HARRISBURG, Pa. (WHTM) – It is a 61-page lawsuit that blasts the way Pennsylvanians vote for congressional candidates or, more accurately, the boundaries those candidates represent.
In its opening paragraphs, the lawsuit filed in Commonwealth Court Thursday morning says the outcomes of Pennsylvania elections “are rigged — they are predetermined by partisan actors sitting behind a computer, not by the candidates and not by the voters.”
Even more powerful than the legalese are the pictures of the districts themselves drawn by the GOP-dominated legislature five years ago. Lou Barletta’s 11th stretches from almost New York to almost Maryland and includes parts of Cumberland, Dauphin and Perry counties.
Charlie Dent’s 15th runs from Hershey to almost New Jersey and includes parts of Dauphin and Lebanon counties.
But it’s the entire map, according to citizen voters and activist groups who brought the suit, that should get the boot.
“Courts have said to a legislature you can’t do this, you cannot engage in partisan gerrymandering,” said David Gersch, one of the attorneys who filed the lawsuit. “You can’t put Fred over here and Sally over here because you don’t like their political views.”
Pittsburgh’s Bill Marx, a civics teacher, joined the lawsuit.
“I need to know that my vote actually counts for something,” he said. “When it’s so gerrymandered that I know no matter what, it’s still gonna go one way, then I lose faith in the system and I don’t want to participate.”
“It is time to do what is right for Pennsylvania’s voters,” league president Sue Carty said. “Enough is enough.”
But longtime Pennsylvania politicos have seen the cry for redistricting reform before and many don’t buy the premise.
“Redrawing state districts and federal districts is inherently political, so to have this fake message of we want to take the politics out of it, it’s not possible,” insists GOP strategist Chris Nicholas with Eagle Consulting.
Nicholas says the lawsuit is nothing more than whiny Democrats upset over election losses trying to work the refs.
“These folks are running around saying this district looks a little squiggly, therefore it’s gerrymandered. I don’t think that meets any legal definition,” he said.
That’s now up for the courts to decide.
The suit alleges that Republicans “packed and cracked” Democrats when they drew the most recent map. That means they squeezed huge Democrat majorities into five of Pennsylvania’s 18 congressional seats and then diluted Democratic voters among the remaining 13 congressional seats by using a very precise and software-aided pen to draw the districts.

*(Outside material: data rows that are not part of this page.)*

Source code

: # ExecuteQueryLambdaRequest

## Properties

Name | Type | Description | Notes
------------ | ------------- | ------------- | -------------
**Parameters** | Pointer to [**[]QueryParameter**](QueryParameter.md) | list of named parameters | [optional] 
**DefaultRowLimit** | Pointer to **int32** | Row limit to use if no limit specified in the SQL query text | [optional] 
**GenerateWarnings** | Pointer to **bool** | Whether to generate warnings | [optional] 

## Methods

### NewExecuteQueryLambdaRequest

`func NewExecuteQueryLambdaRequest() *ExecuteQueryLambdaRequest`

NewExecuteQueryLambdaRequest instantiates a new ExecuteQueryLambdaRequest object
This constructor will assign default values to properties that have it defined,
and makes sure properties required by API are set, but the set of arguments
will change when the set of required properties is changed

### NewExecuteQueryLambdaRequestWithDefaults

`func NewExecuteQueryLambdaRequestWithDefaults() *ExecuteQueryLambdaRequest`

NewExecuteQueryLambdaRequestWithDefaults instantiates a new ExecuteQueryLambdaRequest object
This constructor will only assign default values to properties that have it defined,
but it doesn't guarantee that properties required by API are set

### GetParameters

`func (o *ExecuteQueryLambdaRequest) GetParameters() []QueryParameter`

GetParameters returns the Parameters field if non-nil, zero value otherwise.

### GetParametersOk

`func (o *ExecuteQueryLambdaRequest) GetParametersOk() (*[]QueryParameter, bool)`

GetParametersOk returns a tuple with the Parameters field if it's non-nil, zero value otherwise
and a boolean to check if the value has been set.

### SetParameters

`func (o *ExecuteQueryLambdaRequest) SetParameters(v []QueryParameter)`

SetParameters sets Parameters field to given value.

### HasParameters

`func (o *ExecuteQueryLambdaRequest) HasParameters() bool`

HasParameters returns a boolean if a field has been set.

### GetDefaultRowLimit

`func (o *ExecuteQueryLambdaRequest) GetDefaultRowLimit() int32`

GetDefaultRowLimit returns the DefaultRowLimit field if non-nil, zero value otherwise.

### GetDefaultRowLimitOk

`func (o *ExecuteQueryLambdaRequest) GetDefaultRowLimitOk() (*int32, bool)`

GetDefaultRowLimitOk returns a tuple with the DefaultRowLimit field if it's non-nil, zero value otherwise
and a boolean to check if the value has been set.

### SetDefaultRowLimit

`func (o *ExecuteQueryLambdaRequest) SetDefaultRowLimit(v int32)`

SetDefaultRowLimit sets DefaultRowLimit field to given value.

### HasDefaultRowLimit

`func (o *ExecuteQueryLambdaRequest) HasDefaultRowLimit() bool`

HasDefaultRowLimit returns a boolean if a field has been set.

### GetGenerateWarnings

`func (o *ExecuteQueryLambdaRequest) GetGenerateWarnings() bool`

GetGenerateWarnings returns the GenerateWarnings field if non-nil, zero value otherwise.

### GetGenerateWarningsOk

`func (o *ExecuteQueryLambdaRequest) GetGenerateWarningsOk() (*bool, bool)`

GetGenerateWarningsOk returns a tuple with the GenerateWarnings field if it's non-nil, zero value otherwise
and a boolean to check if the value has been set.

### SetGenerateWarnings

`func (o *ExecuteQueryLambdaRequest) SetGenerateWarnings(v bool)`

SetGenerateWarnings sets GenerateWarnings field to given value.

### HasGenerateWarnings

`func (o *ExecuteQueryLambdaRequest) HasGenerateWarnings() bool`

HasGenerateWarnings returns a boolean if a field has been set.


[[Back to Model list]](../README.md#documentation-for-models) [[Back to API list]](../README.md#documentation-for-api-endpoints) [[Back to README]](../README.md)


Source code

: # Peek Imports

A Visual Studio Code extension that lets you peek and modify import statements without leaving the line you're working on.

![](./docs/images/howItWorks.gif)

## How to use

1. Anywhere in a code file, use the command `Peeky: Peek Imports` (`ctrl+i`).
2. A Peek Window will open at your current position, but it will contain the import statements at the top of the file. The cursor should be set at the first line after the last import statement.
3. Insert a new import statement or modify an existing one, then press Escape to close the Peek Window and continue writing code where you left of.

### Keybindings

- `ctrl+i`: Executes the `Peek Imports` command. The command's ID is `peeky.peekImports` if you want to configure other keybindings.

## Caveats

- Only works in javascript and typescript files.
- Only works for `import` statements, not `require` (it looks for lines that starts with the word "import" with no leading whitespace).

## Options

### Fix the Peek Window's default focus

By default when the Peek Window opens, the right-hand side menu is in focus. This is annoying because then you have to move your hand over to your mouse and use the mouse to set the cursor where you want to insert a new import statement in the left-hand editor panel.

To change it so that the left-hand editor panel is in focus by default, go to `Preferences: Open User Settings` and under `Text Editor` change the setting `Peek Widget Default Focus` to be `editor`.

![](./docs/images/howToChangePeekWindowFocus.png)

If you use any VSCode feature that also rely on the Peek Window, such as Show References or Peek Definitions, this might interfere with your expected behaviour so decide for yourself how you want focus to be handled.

In 2012, only 49 percent of Pennsylvania voters pulled the lever for a Republican congressional candidate, but the GOP captured 72 percent of the seats.
This group says it’s bad and is suing for fear it’ll get worse without judicial intervention.
“There may have been a time when the map makers felt constrained by some sense of decorum or some notion that maybe they shouldn’t look too obvious,” Gersch said. “That’s out the window. This is as raw partisanship as you could possibly imagine.”